Return the stretch from the line with "be empty, as" through the line with "Repair in Event Logs" in the data below, character for character, skipping all pictures.

■ **Material supplied**:
—————
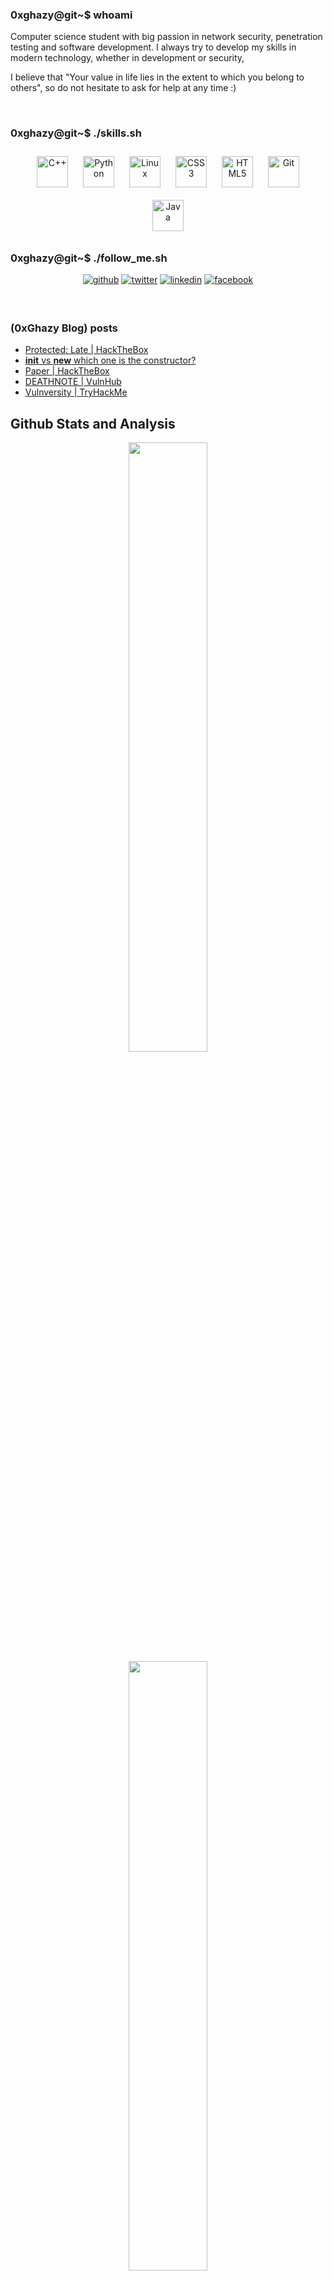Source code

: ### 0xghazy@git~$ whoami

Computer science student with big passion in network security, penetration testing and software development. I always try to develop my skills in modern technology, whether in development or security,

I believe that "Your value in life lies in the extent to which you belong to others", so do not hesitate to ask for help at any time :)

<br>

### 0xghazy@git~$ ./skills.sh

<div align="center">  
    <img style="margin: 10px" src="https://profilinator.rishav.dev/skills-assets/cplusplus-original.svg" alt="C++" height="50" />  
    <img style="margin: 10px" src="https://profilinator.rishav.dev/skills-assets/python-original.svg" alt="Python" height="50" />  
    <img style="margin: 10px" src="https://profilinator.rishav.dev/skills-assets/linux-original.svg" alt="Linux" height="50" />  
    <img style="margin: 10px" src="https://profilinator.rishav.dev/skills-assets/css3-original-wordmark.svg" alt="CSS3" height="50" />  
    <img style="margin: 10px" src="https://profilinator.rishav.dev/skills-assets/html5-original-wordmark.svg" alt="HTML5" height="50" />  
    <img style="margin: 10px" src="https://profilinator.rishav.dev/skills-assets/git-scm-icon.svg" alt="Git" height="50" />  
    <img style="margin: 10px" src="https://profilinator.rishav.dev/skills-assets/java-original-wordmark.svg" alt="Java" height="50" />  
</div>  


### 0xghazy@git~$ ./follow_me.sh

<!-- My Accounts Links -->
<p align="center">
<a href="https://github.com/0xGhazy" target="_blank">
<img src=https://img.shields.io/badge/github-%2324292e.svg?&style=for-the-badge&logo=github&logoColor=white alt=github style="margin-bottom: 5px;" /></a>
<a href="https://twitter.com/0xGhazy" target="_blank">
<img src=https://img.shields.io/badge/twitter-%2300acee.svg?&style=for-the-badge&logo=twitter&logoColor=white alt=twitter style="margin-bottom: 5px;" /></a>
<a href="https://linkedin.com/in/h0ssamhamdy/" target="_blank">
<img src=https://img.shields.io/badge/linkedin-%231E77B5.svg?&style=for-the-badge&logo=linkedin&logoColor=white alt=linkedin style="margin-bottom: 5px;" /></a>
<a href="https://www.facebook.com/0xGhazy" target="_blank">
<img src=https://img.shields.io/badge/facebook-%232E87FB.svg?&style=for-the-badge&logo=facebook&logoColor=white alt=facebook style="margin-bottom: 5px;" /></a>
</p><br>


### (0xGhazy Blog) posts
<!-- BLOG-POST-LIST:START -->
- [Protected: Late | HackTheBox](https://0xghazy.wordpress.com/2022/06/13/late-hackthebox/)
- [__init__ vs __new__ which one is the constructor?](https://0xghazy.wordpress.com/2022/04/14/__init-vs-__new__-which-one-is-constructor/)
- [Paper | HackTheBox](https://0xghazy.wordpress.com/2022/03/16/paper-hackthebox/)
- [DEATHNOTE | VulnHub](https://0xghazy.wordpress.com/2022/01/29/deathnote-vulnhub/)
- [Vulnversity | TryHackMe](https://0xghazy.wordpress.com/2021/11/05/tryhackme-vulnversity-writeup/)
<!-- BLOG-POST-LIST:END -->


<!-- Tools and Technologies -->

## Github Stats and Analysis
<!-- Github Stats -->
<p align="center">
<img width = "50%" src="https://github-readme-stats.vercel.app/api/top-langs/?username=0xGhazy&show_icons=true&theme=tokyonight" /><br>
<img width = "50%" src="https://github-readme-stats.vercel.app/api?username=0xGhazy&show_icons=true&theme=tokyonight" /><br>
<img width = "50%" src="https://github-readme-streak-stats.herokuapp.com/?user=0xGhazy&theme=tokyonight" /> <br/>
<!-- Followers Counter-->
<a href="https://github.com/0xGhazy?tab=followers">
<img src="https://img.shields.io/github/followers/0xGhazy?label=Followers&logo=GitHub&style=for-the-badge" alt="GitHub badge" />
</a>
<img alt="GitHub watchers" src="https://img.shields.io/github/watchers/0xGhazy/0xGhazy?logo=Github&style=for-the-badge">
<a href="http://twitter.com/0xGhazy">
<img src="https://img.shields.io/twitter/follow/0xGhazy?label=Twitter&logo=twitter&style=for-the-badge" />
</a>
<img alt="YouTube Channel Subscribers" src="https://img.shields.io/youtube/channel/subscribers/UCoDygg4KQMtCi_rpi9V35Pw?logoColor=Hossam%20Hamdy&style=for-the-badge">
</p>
—————
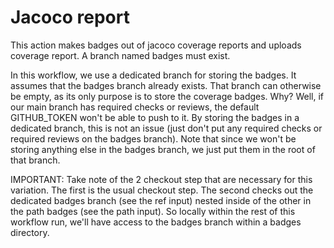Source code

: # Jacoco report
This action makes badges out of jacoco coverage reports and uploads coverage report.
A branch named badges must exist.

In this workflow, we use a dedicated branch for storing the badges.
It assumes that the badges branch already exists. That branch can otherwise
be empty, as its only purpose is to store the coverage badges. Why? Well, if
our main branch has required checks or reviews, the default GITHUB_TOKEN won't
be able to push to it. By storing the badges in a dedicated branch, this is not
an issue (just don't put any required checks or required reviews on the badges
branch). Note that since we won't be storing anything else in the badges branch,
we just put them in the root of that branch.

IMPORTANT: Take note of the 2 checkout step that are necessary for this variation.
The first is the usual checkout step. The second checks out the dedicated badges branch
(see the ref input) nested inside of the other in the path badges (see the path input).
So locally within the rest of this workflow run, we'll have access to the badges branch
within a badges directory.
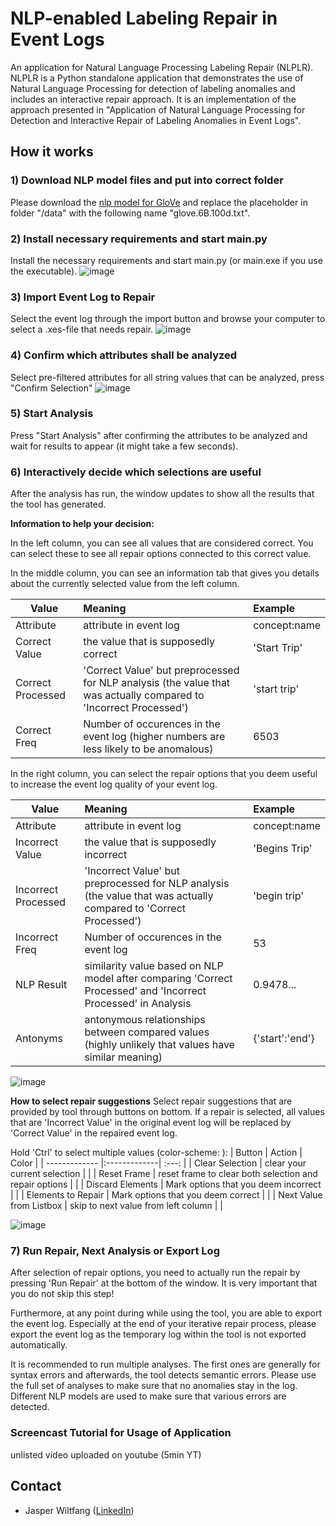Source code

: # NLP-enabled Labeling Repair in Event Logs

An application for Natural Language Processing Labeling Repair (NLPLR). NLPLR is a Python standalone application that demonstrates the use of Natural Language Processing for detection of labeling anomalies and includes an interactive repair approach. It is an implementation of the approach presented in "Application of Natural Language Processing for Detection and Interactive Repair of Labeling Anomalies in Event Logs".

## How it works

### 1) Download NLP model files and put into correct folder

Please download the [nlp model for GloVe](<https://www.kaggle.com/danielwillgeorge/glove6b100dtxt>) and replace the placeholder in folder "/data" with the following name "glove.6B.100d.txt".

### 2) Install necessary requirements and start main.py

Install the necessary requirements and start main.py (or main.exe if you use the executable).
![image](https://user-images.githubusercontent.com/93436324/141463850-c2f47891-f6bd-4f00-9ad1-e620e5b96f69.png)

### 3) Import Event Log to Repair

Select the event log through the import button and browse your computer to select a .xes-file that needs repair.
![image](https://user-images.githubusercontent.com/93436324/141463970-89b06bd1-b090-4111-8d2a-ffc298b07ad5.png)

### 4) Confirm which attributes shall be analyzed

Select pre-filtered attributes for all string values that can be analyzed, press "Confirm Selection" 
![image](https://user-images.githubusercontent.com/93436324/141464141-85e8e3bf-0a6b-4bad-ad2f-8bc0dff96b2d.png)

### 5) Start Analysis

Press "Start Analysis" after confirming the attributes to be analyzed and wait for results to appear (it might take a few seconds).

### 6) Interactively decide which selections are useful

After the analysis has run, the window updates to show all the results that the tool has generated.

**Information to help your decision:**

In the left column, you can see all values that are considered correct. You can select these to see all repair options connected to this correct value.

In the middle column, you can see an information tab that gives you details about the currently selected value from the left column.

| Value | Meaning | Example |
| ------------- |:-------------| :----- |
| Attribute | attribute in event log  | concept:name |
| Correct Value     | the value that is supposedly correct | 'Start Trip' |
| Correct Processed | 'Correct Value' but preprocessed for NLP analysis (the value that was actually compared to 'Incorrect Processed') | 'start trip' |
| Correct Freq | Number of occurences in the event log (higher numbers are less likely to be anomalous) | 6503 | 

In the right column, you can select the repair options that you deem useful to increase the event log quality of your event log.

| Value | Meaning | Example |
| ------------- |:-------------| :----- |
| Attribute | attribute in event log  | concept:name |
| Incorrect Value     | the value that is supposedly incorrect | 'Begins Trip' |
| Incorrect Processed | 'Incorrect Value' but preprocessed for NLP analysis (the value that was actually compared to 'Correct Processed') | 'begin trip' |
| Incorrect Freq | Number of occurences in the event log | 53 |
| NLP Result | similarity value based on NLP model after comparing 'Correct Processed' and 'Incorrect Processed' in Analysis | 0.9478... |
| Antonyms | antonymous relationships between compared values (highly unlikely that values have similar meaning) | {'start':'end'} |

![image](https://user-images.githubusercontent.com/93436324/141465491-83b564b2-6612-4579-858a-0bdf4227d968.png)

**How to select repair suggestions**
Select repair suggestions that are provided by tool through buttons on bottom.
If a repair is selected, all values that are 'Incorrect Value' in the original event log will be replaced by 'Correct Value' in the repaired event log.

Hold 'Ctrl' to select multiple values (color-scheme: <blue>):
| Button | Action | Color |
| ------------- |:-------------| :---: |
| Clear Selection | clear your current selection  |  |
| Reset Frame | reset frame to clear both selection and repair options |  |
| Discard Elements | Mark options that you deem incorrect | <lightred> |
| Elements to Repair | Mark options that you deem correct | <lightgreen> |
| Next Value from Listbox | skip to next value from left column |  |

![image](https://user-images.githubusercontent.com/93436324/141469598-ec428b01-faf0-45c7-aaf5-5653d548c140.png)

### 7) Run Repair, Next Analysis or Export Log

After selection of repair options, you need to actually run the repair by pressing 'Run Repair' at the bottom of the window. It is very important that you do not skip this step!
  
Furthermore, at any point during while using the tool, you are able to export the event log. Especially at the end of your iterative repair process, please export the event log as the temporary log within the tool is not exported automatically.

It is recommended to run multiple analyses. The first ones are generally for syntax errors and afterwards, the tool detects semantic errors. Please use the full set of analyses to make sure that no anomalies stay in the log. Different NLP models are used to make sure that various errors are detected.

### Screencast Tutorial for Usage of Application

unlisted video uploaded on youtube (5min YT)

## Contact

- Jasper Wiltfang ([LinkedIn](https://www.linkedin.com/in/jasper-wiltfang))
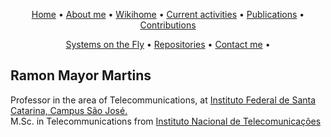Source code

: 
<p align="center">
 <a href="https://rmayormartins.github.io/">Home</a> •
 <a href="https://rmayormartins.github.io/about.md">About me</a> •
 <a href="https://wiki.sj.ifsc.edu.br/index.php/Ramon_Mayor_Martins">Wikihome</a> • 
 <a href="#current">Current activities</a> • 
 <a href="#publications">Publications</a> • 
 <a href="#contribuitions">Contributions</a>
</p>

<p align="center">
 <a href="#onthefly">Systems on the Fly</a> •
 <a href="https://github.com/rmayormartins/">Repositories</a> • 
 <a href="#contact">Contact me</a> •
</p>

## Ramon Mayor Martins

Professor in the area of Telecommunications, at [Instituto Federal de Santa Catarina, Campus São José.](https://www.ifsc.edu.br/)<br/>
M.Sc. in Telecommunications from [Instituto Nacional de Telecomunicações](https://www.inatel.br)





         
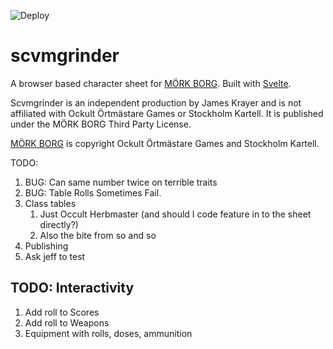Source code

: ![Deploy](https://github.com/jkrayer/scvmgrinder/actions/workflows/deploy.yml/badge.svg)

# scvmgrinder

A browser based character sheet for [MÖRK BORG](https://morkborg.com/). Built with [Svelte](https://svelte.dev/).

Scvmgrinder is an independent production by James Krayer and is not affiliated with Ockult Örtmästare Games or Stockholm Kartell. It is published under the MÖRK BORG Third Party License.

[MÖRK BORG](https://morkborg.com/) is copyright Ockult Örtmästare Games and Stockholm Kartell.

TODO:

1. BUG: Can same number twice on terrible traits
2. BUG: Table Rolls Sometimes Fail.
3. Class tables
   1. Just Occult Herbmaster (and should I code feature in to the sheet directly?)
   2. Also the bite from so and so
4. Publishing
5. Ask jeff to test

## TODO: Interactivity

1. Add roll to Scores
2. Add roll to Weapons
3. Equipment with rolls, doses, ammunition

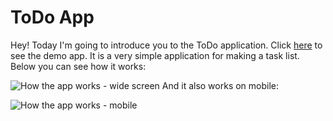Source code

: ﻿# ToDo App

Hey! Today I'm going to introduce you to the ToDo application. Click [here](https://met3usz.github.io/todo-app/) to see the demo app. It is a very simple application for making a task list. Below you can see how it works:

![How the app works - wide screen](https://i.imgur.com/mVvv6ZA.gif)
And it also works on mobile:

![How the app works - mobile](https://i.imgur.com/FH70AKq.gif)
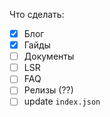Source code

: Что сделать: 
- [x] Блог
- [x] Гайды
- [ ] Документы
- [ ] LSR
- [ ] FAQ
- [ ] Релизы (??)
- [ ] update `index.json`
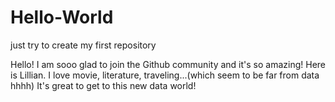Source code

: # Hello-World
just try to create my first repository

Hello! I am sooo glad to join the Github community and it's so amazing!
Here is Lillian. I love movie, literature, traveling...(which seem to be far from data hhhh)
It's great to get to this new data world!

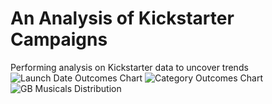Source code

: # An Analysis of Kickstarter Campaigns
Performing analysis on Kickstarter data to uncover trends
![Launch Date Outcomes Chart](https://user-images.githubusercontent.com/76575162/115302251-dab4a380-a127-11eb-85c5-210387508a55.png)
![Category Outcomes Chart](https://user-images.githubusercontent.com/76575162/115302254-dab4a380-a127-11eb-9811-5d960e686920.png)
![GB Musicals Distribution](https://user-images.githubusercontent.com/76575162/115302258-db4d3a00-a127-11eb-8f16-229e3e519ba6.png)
—————
■ **Completed exercise**:
be empty, as its only purpose is to store the coverage badges. Why? Well, if
our main branch has required checks or reviews, the default GITHUB_TOKEN won't
be able to push to it. By storing the badges in a dedicated branch, this is not
an issue (just don't put any required checks or required reviews on the badges
branch). Note that since we won't be storing anything else in the badges branch,
we just put them in the root of that branch.

IMPORTANT: Take note of the 2 checkout step that are necessary for this variation.
The first is the usual checkout step. The second checks out the dedicated badges branch
(see the ref input) nested inside of the other in the path badges (see the path input).
So locally within the rest of this workflow run, we'll have access to the badges branch
within a badges directory.
Source code

: # NLP-enabled Labeling Repair in Event Logs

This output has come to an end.